START Listed entries
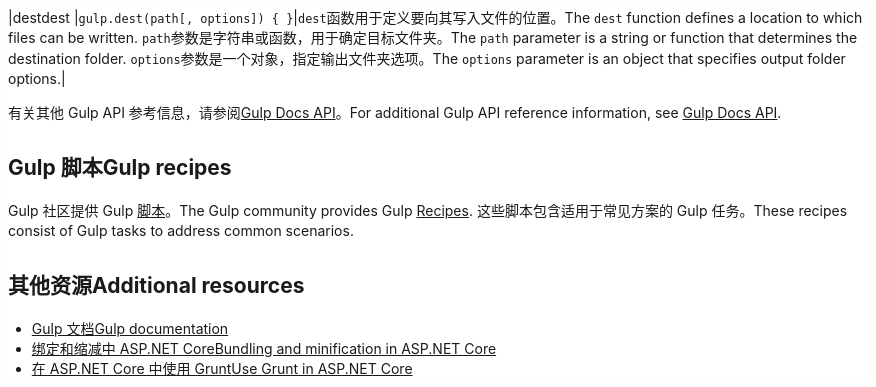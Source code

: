 |<span data-ttu-id="36e2a-252">dest</span><span class="sxs-lookup"><span data-stu-id="36e2a-252">dest</span></span>  |`gulp.dest(path[, options]) { }`|<span data-ttu-id="36e2a-253">`dest`函数用于定义要向其写入文件的位置。</span><span class="sxs-lookup"><span data-stu-id="36e2a-253">The `dest` function defines a location to which files can be written.</span></span> <span data-ttu-id="36e2a-254">`path`参数是字符串或函数，用于确定目标文件夹。</span><span class="sxs-lookup"><span data-stu-id="36e2a-254">The `path` parameter is a string or function that determines the destination folder.</span></span> <span data-ttu-id="36e2a-255">`options`参数是一个对象，指定输出文件夹选项。</span><span class="sxs-lookup"><span data-stu-id="36e2a-255">The `options` parameter is an object that specifies output folder options.</span></span>|

<span data-ttu-id="36e2a-256">有关其他 Gulp API 参考信息，请参阅[Gulp Docs API](https://github.com/gulpjs/gulp/blob/master/docs/API.md)。</span><span class="sxs-lookup"><span data-stu-id="36e2a-256">For additional Gulp API reference information, see [Gulp Docs API](https://github.com/gulpjs/gulp/blob/master/docs/API.md).</span></span>

## <a name="gulp-recipes"></a><span data-ttu-id="36e2a-257">Gulp 脚本</span><span class="sxs-lookup"><span data-stu-id="36e2a-257">Gulp recipes</span></span>

<span data-ttu-id="36e2a-258">Gulp 社区提供 Gulp [脚本](https://github.com/gulpjs/gulp/blob/master/docs/recipes/README.md)。</span><span class="sxs-lookup"><span data-stu-id="36e2a-258">The Gulp community provides Gulp [Recipes](https://github.com/gulpjs/gulp/blob/master/docs/recipes/README.md).</span></span> <span data-ttu-id="36e2a-259">这些脚本包含适用于常见方案的 Gulp 任务。</span><span class="sxs-lookup"><span data-stu-id="36e2a-259">These recipes consist of Gulp tasks to address common scenarios.</span></span>

## <a name="additional-resources"></a><span data-ttu-id="36e2a-260">其他资源</span><span class="sxs-lookup"><span data-stu-id="36e2a-260">Additional resources</span></span>

* [<span data-ttu-id="36e2a-261">Gulp 文档</span><span class="sxs-lookup"><span data-stu-id="36e2a-261">Gulp documentation</span></span>](https://github.com/gulpjs/gulp/blob/master/docs/README.md)
* [<span data-ttu-id="36e2a-262">绑定和缩减中 ASP.NET Core</span><span class="sxs-lookup"><span data-stu-id="36e2a-262">Bundling and minification in ASP.NET Core</span></span>](bundling-and-minification.md)
* [<span data-ttu-id="36e2a-263">在 ASP.NET Core 中使用 Grunt</span><span class="sxs-lookup"><span data-stu-id="36e2a-263">Use Grunt in ASP.NET Core</span></span>](using-grunt.md)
END Listed entries
Your assignment:
What belongs in the answer is the line with "in ASP.NET Core</span></span>](bundling-and-minification.md)" plus every later line of the listing, copied word for word and nothing besides.

Task result:
* [<span data-ttu-id="36e2a-262">绑定和缩减中 ASP.NET Core</span><span class="sxs-lookup"><span data-stu-id="36e2a-262">Bundling and minification in ASP.NET Core</span></span>](bundling-and-minification.md)
* [<span data-ttu-id="36e2a-263">在 ASP.NET Core 中使用 Grunt</span><span class="sxs-lookup"><span data-stu-id="36e2a-263">Use Grunt in ASP.NET Core</span></span>](using-grunt.md)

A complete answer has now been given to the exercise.